Flooding in Brechin during Storm Babet | Alamy

“Bold action is needed sooner rather than later, and there are a number of policies that can be progressed now. For example, reforming the funding system for agriculture, making our homes warmer, and enabling more sustainable transport options.”

But while there has been criticism of the government from the likes of SCCS and Oxfam, perhaps unsurprisingly there has been nothing from the Scottish Greens. The party was quick to criticise the announcement about oil and gas licenses in the King’s Speech, accusing the Tories of following a “scorched earth” approach to the climate. But it has been notably silent on the pushing back of the climate change plan with its co-leaders Patrick Harvie and Lorna Slater having responsibility for zero carbon buildings, active travel and the circular economy between them. 

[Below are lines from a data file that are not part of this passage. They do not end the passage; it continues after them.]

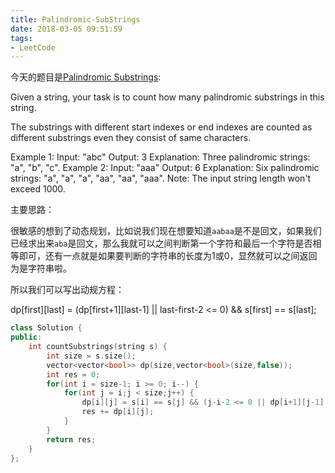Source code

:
 ```yaml
---
title: Palindromic-SubStrings
date: 2018-03-05 09:51:59
tags:
- LeetCode
---
```


今天的题目是[Palindromic Substrings](https://leetcode.com/problems/palindromic-substrings/description/):

Given a string, your task is to count how many palindromic substrings in this string.

The substrings with different start indexes or end indexes are counted as different substrings even they consist of same characters.

Example 1:
Input: "abc"
Output: 3
Explanation: Three palindromic strings: "a", "b", "c".
Example 2:
Input: "aaa"
Output: 6
Explanation: Six palindromic strings: "a", "a", "a", "aa", "aa", "aaa".
Note:
The input string length won't exceed 1000.

主要思路：

很敏感的想到了动态规划，比如说我们现在想要知道`aabaa`是不是回文，如果我们已经求出来`aba`是回文，那么我就可以之间判断第一个字符和最后一个字符是否相等即可，还有一点就是如果要判断的字符串的长度为1或0，显然就可以之间返回为是字符串啦。

所以我们可以写出动规方程：

dp[first][last] = (dp[first+1][last-1] || last-first-2 <= 0) && s[first] == s[last];

```c++
class Solution {
public:
    int countSubstrings(string s) {
        int size = s.size();
        vector<vector<bool>> dp(size,vector<bool>(size,false));
        int res = 0;
        for(int i = size-1; i >= 0; i--) {
            for(int j = i;j < size;j++) {
                dp[i][j] = s[i] == s[j] && (j-i-2 <= 0 || dp[i+1][j-1]);
                res += dp[i][j];
            }
        }
        return res;
    }
};
```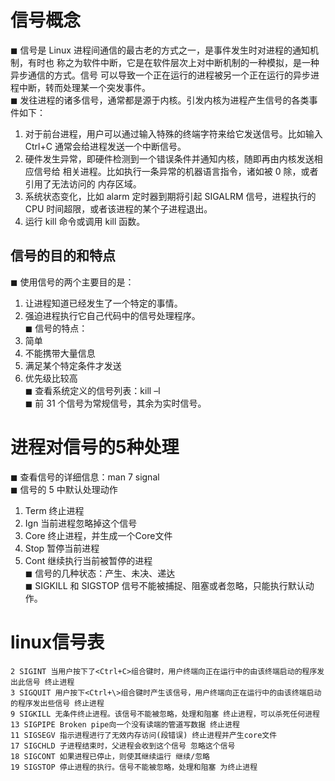 # 信号概念
◼ 信号是 Linux 进程间通信的最古老的方式之一，是事件发生时对进程的通知机制，有时也
称之为软件中断，它是在软件层次上对中断机制的一种模拟，是一种异步通信的方式。信号
可以导致一个正在运行的进程被另一个正在运行的异步进程中断，转而处理某一个突发事件。  
◼ 发往进程的诸多信号，通常都是源于内核。引发内核为进程产生信号的各类事件如下：  
1. 对于前台进程，用户可以通过输入特殊的终端字符来给它发送信号。比如输入Ctrl+C 
通常会给进程发送一个中断信号。  
2. 硬件发生异常，即硬件检测到一个错误条件并通知内核，随即再由内核发送相应信号给
相关进程。比如执行一条异常的机器语言指令，诸如被 0 除，或者引用了无法访问的
内存区域。  
3. 系统状态变化，比如 alarm 定时器到期将引起 SIGALRM 信号，进程执行的 CPU 
时间超限，或者该进程的某个子进程退出。  
4. 运行 kill 命令或调用 kill 函数。  
## 信号的目的和特点
◼ 使用信号的两个主要目的是：  
1. 让进程知道已经发生了一个特定的事情。  
2. 强迫进程执行它自己代码中的信号处理程序。  
◼ 信号的特点：  
1. 简单  
2. 不能携带大量信息  
3. 满足某个特定条件才发送  
4. 优先级比较高  
◼ 查看系统定义的信号列表：kill –l   
◼ 前 31 个信号为常规信号，其余为实时信号。  

# 进程对信号的5种处理
◼ 查看信号的详细信息：man 7 signal  
◼ 信号的 5 中默认处理动作  
1. Term 终止进程  
2. Ign 当前进程忽略掉这个信号  
3. Core 终止进程，并生成一个Core文件  
4. Stop 暂停当前进程  
5. Cont 继续执行当前被暂停的进程  
◼ 信号的几种状态：产生、未决、递达  
◼ SIGKILL 和 SIGSTOP 信号不能被捕捉、阻塞或者忽略，只能执行默认动作。  

# linux信号表
```
2 SIGINT 当用户按下了<Ctrl+C>组合键时，用户终端向正在运行中的由该终端启动的程序发出此信号 终止进程
3 SIGQUIT 用户按下<Ctrl+\>组合键时产生该信号，用户终端向正在运行中的由该终端启动的程序发出些信号 终止进程
9 SIGKILL 无条件终止进程。该信号不能被忽略，处理和阻塞 终止进程，可以杀死任何进程
13 SIGPIPE Broken pipe向一个没有读端的管道写数据 终止进程
11 SIGSEGV 指示进程进行了无效内存访问(段错误) 终止进程并产生core文件
17 SIGCHLD 子进程结束时，父进程会收到这个信号 忽略这个信号
18 SIGCONT 如果进程已停止，则使其继续运行 继续/忽略
19 SIGSTOP 停止进程的执行。信号不能被忽略，处理和阻塞 为终止进程
```

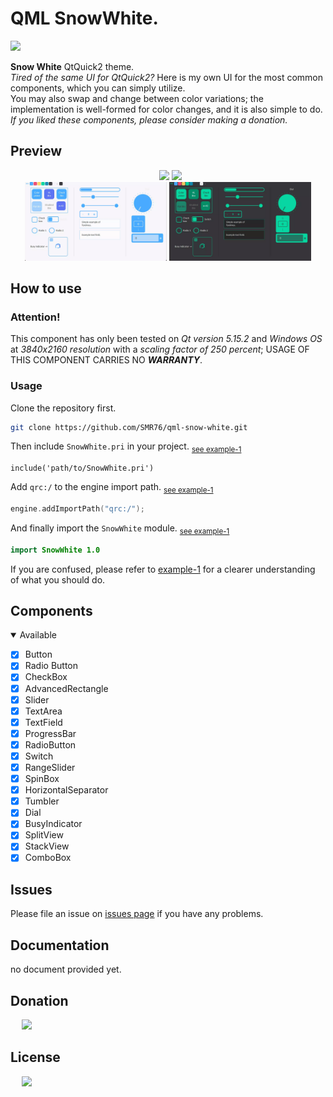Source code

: # QML SnowWhite.

<img src="https://img.shields.io/badge/version-1.0.0-37c248"><br>

**Snow White** QtQuick2 theme.<br>
*Tired of the same UI for QtQuick2?* Here is my own UI for the most common components, which you can simply utilize.<br>
You may also swap and change between color variations; the implementation is well-formed for color changes, and it is also simple to do.<br>
*If you liked these components, please consider making a donation.*
## Preview

<div align="center">&nbsp;
<img src="https://img.shields.io/badge/light-blue-49aaff">
<img src="https://img.shields.io/badge/dark-green-08d7a1"><br>
<img src="extra/preview/preview-1.webp" width="45%">
<img src="extra/preview/preview-2.webp" width="45%">
</div>

## How to use

### Attention!

This component has only been tested on _Qt version 5.15.2_ and _Windows OS_ at _3840x2160 resolution_ with a _scaling factor of 250 percent_; USAGE OF THIS COMPONENT CARRIES NO **_WARRANTY_**.

### Usage

Clone the repository first.

```bash
git clone https://github.com/SMR76/qml-snow-white.git
```

Then include `SnowWhite.pri` in your project. <sub>[see example-1](example/example-1/example-1.pro#L11)</sub>

```make
include('path/to/SnowWhite.pri')
```

Add `qrc:/` to the engine import path. <sub>[see example-1](example/example-1/main.cpp#L17)</sub>

```cpp
engine.addImportPath("qrc:/");
```

And finally import the `SnowWhite` module. <sub>[see example-1](example/example-1/main.qml#L6)</sub>

```qml
import SnowWhite 1.0
```

If you are confused, please refer to [example-1](example/example-1/) for a clearer understanding of what you should do.

## Components

<details open>
<summary> Available</summary>

- [x] Button
- [x] Radio Button
- [x] CheckBox
- [x] AdvancedRectangle
- [x] Slider
- [x] TextArea
- [x] TextField
- [x] ProgressBar
- [x] RadioButton
- [x] Switch
- [x] RangeSlider
- [x] SpinBox
- [x] HorizontalSeparator
- [x] Tumbler
- [x] Dial
- [x] BusyIndicator
- [x] SplitView
- [x] StackView
- [x] ComboBox

</details>

## Issues

Please file an issue on [issues page](https://github.com/SMR76/qml-snow-white/issues) if you have any problems.

## Documentation

no document provided yet.

## Donation

&emsp; <a href="https://www.blockchain.com/bch/address/bitcoincash:qrnwtxsk79kv6mt2hv8zdxy3phkqpkmcxgjzqktwa3">
<img src="https://img.shields.io/badge/BCH-Donate-f0992e?logo=BitcoinCash&logoColor=f0992e"></a>

## License

&emsp; <a href="https://spdx.org/licenses/GPL-3.0-or-later.html">
<img src="https://img.shields.io/badge/license-LGPLv3-37c248"></a>
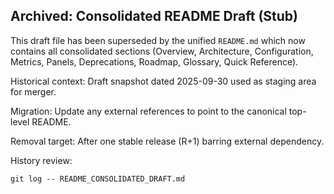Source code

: ## Archived: Consolidated README Draft (Stub)

This draft file has been superseded by the unified `README.md` which now contains all consolidated sections (Overview, Architecture, Configuration, Metrics, Panels, Deprecations, Roadmap, Glossary, Quick Reference).

Historical context: Draft snapshot dated 2025-09-30 used as staging area for merger.

Migration: Update any external references to point to the canonical top-level README.

Removal target: After one stable release (R+1) barring external dependency.

History review:
```
git log -- README_CONSOLIDATED_DRAFT.md
```
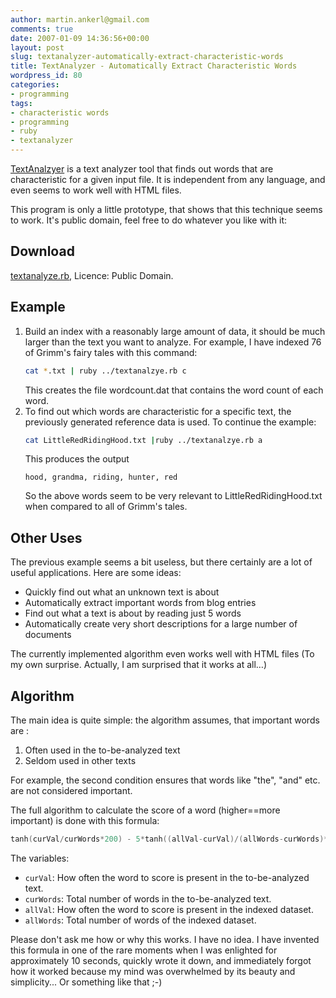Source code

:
 ```yaml
---
author: martin.ankerl@gmail.com
comments: true
date: 2007-01-09 14:36:56+00:00
layout: post
slug: textanalyzer-automatically-extract-characteristic-words
title: TextAnalyzer - Automatically Extract Characteristic Words
wordpress_id: 80
categories:
- programming
tags:
- characteristic words
- programming
- ruby
- textanalyzer
---
```


[TextAnalzyer](/files/2007/01/textanalyze.rb) is a text analyzer tool that finds out words that are characteristic for a given input file. It is independent from any language, and even seems to work well with HTML files.

This program is only a little prototype, that shows that this technique seems to work. It's public domain, feel free to do whatever you like with it:

## Download

[textanalyze.rb](/files/2007/01/textanalyze.rb), Licence: Public Domain.

## Example

1. Build an index with a reasonably large amount of data, it should be much larger than the text you want to analyze. For example, I have indexed 76 of Grimm's fairy tales with this command:
   ```bash
   cat *.txt | ruby ../textanalzye.rb c
   ```
   This creates the file wordcount.dat that contains the word count of each word.
1. To find out which words are characteristic for a specific text, the previously generated reference data is used. To continue the example:
   ```bash
   cat LittleRedRidingHood.txt |ruby ../textanalzye.rb a
   ```
   This produces the output
   ```
   hood, grandma, riding, hunter, red
   ```
   So the above words seem to be very relevant to LittleRedRidingHood.txt when compared to all of Grimm's tales.


## Other Uses

The previous example seems a bit useless, but there certainly are a lot of useful applications. Here are some ideas:

* Quickly find out what an unknown text is about
* Automatically extract important words from blog entries
* Find out what a text is about by reading just 5 words
* Automatically create very short descriptions for a large number of documents

The currently implemented algorithm even works well with HTML files (To my own surprise. Actually, I am surprised that it works at all…)

## Algorithm

The main idea is quite simple: the algorithm assumes, that important words are :

1. Often used in the to-be-analyzed text
1. Seldom used in other texts

For example, the second condition ensures that words like "the", "and" etc. are not considered important.

The full algorithm to calculate the score of a word (higher==more important) is done with this formula:

```cpp
tanh(curVal/curWords*200) - 5*tanh((allVal-curVal)/(allWords-curWords)*200)
```

The variables:

* `curVal`: How often the word to score is present in the to-be-analyzed text.
* `curWords`: Total number of words in the to-be-analyzed text.
* `allVal`: How often the word to score is present in the indexed dataset.
* `allWords`: Total number of words of the indexed dataset.

Please don't ask me how or why this works. I have no idea. I have invented this formula in one of the rare moments when I was enlighted for approximately 10 seconds, quickly wrote it down, and immediately forgot how it worked because my mind was overwhelmed by its beauty and simplicity... Or something like that ;-)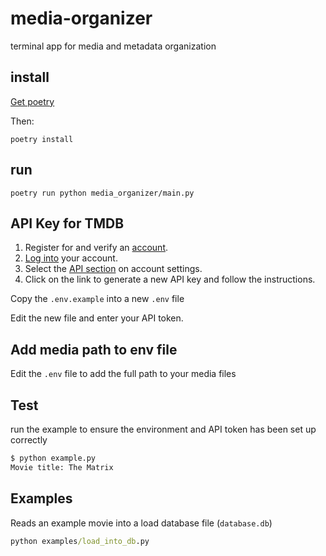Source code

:# media-organizer

terminal app for media and metadata organization

## install

[Get poetry](https://python-poetry.org/docs/#installation)

Then:

```command
poetry install
```

## run

```command
poetry run python media_organizer/main.py
```

## API Key for TMDB

1. Register for and verify an [account](https://www.themoviedb.org/account/signup).
2. [Log into](https://www.themoviedb.org/login) your account.
3. Select the [API section](https://www.themoviedb.org/settings/api) on account settings.
4. Click on the link to generate a new API key and follow the instructions.

Copy the `.env.example` into a new `.env` file

Edit the new file and enter your API token.

## Add media path to env file

Edit the `.env` file to add the full path to your media files

## Test

run the example to ensure the environment and API token has been set up correctly

```cmd
$ python example.py
Movie title: The Matrix
```

## Examples

Reads an example movie into a load database file (`database.db`)

```cmd
python examples/load_into_db.py
```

As climate records continue to fall all over the globe, the international community now sets its sights on COP28 in Dubai, with the world unquestionably in a more fractured state than when the same event was held in Glasgow two years ago. Since then, Russia has invaded Ukraine and the conflict between Israel and Hamas threatens to ignite a wider struggle across the Middle East. Yet there are still those who believe a climate summit being hosted by a petrostate can thrash out a deal which helps move us to a post-fossil fuels future. 

The UK currently makes up around one per cent of global emissions, with Scotland clearly just a fraction of that. And yet nearly a third of the world’s overall emissions come from countries in the exactly the same position. 

“The rush to set net zero pledges by governments and businesses is a bit like a sugar rush,” Stark says. “The sugar rush period – as enjoyable as it was – has to come to an end and the reality of actually meeting these targets is now hitting home. 

“Scotland’s imminent targets are so difficult. That was a choice by parliament – the political machine in Scotland decided that’s what they wanted. It’s extraordinarily difficult to hit the 2030 goal. That’s where politics comes back in – the Scottish Government are going to have to set out their stall on that or level with the country that it’s not possible to hit that target.”